Data items
_ _ _ _ _ _ _

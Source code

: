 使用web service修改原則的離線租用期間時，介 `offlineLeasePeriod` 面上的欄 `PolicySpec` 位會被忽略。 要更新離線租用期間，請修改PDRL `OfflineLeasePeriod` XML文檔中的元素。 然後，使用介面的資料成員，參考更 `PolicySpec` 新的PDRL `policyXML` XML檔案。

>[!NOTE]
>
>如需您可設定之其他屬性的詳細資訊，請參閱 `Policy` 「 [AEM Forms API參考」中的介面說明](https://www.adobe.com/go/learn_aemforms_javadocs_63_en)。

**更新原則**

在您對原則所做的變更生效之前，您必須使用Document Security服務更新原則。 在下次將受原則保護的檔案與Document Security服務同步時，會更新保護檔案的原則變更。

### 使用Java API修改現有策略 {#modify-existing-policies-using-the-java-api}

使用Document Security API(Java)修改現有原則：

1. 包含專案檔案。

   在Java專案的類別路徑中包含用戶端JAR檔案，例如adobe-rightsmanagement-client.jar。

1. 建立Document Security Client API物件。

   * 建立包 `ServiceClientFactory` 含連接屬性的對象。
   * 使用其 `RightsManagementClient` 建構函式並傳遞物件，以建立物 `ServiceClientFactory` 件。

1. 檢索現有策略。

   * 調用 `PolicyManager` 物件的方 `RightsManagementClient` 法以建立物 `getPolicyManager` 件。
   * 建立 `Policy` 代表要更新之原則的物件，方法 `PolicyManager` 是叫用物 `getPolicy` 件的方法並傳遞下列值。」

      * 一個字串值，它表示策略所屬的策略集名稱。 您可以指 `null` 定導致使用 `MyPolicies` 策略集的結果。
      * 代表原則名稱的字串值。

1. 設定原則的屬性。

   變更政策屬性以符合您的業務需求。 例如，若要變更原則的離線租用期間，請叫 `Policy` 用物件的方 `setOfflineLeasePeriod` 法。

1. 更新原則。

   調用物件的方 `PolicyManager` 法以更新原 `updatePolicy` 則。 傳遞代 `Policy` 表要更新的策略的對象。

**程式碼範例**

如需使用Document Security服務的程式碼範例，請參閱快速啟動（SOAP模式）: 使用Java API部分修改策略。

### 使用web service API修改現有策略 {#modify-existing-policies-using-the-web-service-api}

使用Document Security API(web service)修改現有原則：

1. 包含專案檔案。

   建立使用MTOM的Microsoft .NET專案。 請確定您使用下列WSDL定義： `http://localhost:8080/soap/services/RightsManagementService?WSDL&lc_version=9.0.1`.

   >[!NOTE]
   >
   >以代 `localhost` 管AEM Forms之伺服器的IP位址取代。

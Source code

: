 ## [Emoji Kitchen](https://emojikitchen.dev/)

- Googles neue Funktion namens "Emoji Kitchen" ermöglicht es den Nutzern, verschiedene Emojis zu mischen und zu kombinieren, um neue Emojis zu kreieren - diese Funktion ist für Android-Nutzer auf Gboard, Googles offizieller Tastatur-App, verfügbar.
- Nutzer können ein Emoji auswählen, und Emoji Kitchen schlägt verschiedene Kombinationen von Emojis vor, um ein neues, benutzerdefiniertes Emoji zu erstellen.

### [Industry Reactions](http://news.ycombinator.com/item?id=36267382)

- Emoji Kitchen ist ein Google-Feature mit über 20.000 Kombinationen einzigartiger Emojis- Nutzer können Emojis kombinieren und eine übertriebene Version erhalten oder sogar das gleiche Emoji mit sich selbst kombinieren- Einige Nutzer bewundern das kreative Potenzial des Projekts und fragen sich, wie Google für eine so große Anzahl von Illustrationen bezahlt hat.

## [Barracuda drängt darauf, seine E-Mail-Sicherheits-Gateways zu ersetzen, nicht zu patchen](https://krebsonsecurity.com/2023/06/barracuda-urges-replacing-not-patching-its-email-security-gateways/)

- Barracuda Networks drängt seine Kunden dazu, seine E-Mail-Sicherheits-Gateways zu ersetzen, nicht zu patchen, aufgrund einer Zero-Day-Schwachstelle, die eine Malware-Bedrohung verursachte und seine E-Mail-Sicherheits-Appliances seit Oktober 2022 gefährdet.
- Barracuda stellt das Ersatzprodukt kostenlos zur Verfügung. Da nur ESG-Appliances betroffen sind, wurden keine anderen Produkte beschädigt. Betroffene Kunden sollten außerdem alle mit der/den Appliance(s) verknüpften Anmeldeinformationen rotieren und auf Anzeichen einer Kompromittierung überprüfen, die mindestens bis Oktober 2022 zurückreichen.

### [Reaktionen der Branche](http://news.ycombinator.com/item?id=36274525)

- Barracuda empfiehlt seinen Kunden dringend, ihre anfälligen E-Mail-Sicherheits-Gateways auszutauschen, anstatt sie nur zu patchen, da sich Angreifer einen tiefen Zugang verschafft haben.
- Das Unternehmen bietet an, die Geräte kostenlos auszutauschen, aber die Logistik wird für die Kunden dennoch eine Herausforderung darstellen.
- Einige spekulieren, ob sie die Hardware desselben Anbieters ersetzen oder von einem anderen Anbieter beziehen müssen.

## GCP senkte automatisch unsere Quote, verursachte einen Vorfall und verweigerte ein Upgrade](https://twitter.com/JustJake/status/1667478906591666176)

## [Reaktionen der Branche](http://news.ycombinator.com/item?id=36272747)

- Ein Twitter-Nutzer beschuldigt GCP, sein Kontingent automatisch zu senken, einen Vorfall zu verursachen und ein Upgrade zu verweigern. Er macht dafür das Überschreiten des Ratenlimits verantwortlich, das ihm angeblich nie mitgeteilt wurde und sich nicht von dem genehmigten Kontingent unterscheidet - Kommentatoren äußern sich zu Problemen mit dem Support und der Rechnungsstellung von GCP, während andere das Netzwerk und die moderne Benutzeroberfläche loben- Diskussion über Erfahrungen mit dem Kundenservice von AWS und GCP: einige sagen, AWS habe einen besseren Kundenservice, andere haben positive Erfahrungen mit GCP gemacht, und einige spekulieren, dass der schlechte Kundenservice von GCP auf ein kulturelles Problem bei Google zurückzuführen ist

_ _ _ _ _ _ _

## WORK REQUIRED
Only the lines above starting at the line that holds "## [Emoji Kitchen](https://emojikitchen.dev/)" and ending at the line that holds "- Googles neue" are to be repeated, exactly and in full.

## TASK ANSWER
: ## [Emoji Kitchen](https://emojikitchen.dev/)

- Googles neue Funktion namens "Emoji Kitchen" ermöglicht es den Nutzern, verschiedene Emojis zu mischen und zu kombinieren, um neue Emojis zu kreieren - diese Funktion ist für Android-Nutzer auf Gboard, Googles offizieller Tastatur-App, verfügbar.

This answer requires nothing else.